La lectura de hoy nos habla sobre la influencia que tiene el Diablo en nuestro temor a la muerte. Es verdad que la muerte es un “gran desconocido” para nosotros, y la Sagrada Escritura incluso lo designa como nuestro enemigo (cf. 1Cor 15,26).
Ahora bien, ¿cómo afrontamos la muerte?, ¿qué lidiamos con el miedo que le tenemos?
No cabe duda de que Satanás atiza nuestro miedo a la muerte y quiere impedir que los hombres entendamos la muerte como el gran paso a la vida eterna; a la vida eterna con Dios, que se nos ofrece a través de su Hijo Jesucristo, una vez que hayamos pasado por el Juicio.
En efecto, la muerte es una fuerza que puede suscitar angustia y medios existenciales en nosotros. Cuando la muerte aún está bajo el dominio del demonio, puede parecer un final sin sentido, un simple desvanecerse en la nada, en lo desconocido, en la desesperanza… Entonces también el sufrimiento antes de la muerte carecería de sentido, y así puede surgir la idea de la eutanasia como una opción presentada en términos de la misericordia.
También en el suicidio actúan las fuerzas del mal, llevando a la persona a tal desesperación que llega a pensar que la mejor salida es refugiarse en la muerte.
Entonces, ¿en qué sentido destruyó Jesús el dominio de la muerte y cuál es el cambio que tiene lugar cuando nos encontramos con Él?
La fe es el prerrequisito elemental para derrocar el poder de la muerte. Es esta fe la que nos anuncia que Jesús resucitó de entre los muertos. Y esta misma resurrección nos asegura que también nosotros, después de nuestra muerte, seremos transformados y entraremos en una existencia completamente nueva, en la que viviremos eternamente con Dios. La Sagrada Escritura nos lo testifica.

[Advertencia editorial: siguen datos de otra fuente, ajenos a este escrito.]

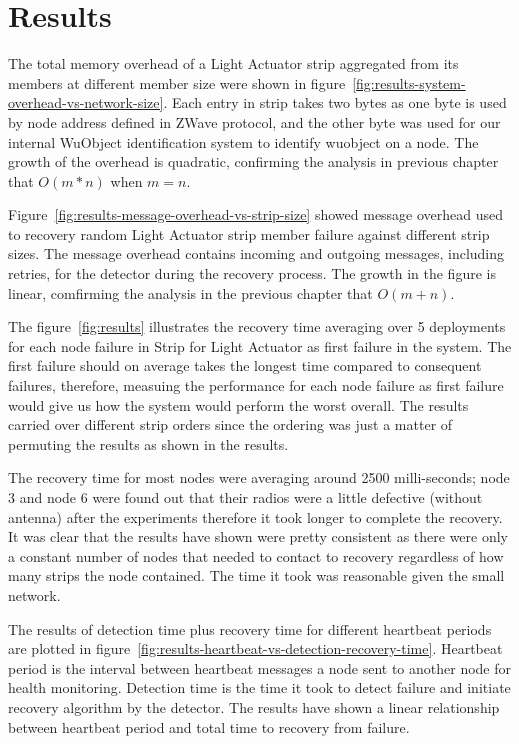 \section{Results}
\label{s:results}

The total memory overhead of a Light Actuator strip aggregated from its members
at different member size were shown in
figure~\ref{fig:results-system-overhead-vs-network-size}. Each entry in strip
takes two bytes as one byte is used by node address defined in ZWave protocol,
and the other byte was used for our internal WuObject identification system to
identify wuobject on a node. The growth of the overhead is quadratic, confirming
the analysis in previous chapter that $O(m*n)$ when $m = n$. 

Figure~\ref{fig:results-message-overhead-vs-strip-size} showed message overhead
used to recovery random Light Actuator strip member failure against different
strip sizes. The message overhead contains incoming and outgoing messages,
including retries, for the detector during the recovery process. The growth in
the figure is linear, comfirming the analysis in the previous chapter that $O(m+n)$.

The figure~\ref{fig:results} illustrates the recovery time averaging over
5 deployments for each node failure in Strip for Light Actuator as first failure
in the system. The first failure should on average takes the longest time
compared to consequent failures, therefore, measuing the performance for each
node failure as first failure would give us how the system would perform the
worst overall. The results carried over different strip orders since the
ordering was just a matter of permuting the results as shown in the results.

The recovery time for most nodes were averaging around 2500 milli-seconds; node
3 and node 6 were found out that their radios were a little defective (without
antenna) after the experiments therefore it took longer to complete the
recovery. It was clear that the results have shown were pretty consistent as
there were only a constant number of nodes that needed to contact to recovery
regardless of how many strips the node contained. The time it took was
reasonable given the small network. 

The results of detection time plus recovery time for different heartbeat
periods are plotted
in figure~\ref{fig:results-heartbeat-vs-detection-recovery-time}. Heartbeat
period is the interval between heartbeat messages a node sent to
another node for health monitoring. Detection time is the time it took to detect
failure and initiate recovery algorithm by the detector.
The results have shown a linear relationship between heartbeat
period and total time to recovery from failure.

Si esta fe inunda nuestro corazón, entonces ya hemos ganado la batalla crucial contra el dominio de Satanás sobre la muerte. La muerte ya no es para nosotros un desaparecer en la nada, ni una puerta hacia lo desconocido, ni una caída en un abismo sin fin… Todo lo contrario: la muerte se convierte para nosotros en el último paso para regresar definitivamente a la casa del Padre Celestial.
Un siguiente paso para arrebatar a la muerte de las garras del enemigo es mantener vivo el recuerdo de la muerte en nuestra vida. La Sagrada Escritura nos dice: “Acuérdate de tu final y nunca pecarás” (Eclo 7,36).
¿Qué significa eso? Nuevamente es la fe la que nos enseña que nuestra vida transcurre bajo la mirada de Dios y que algún día tendremos que rendirle cuentas. Es un aspecto de mucha seriedad, pues nos deja en claro que somos responsables por todo acto que cometemos u omitimos. Seremos juzgados de acuerdo a la medida en que respondimos al amor de Dios, según el grado de conocimiento que de Él hayamos tenido.
Esta consciencia puede infundirnos un santo temor y recordarnos la seriedad de nuestra existencia. En consecuencia, llevaremos nuestra vida con mayor responsabilidad. Pero este pensamiento no debe infundirnos miedo, puesto que Dios está siempre dispuesto a perdonarnos, a fortalecernos y a levantarnos. Pero ciertamente Él quiere que pongamos todo de nuestra parte para cumplir su Voluntad.
De esta manera la muerte puede convertírsenos en maestra. Ya no es aquella que nos infunde terror y nos esclaviza a través del miedo, sino que nos despierta y nos trae a la memoria lo escencial de la vida.
Jesús atravesó la muerte por nosotros en todas sus dimensiones. Recordemos la agonía que sufrió por nosotros en Getsemaní. Experimentó esta realidad en toda su crudeza e incluso buscó un consuelo humano en sus discípulos, pero ellos no fueron capaces de acompañarlo en esta hora tan difícil. El evangelio nos relata que fue un ángel quien lo fortaleció.
Por tanto, dirijámonos al Señor cuando nos oprima el miedo a la muerte e invoquemos la presencia del Espíritu Santo ante estos temores. Nuestro Señor los conoce bien, pues él mismo asumió nuestra naturaleza humana con todas sus realidades.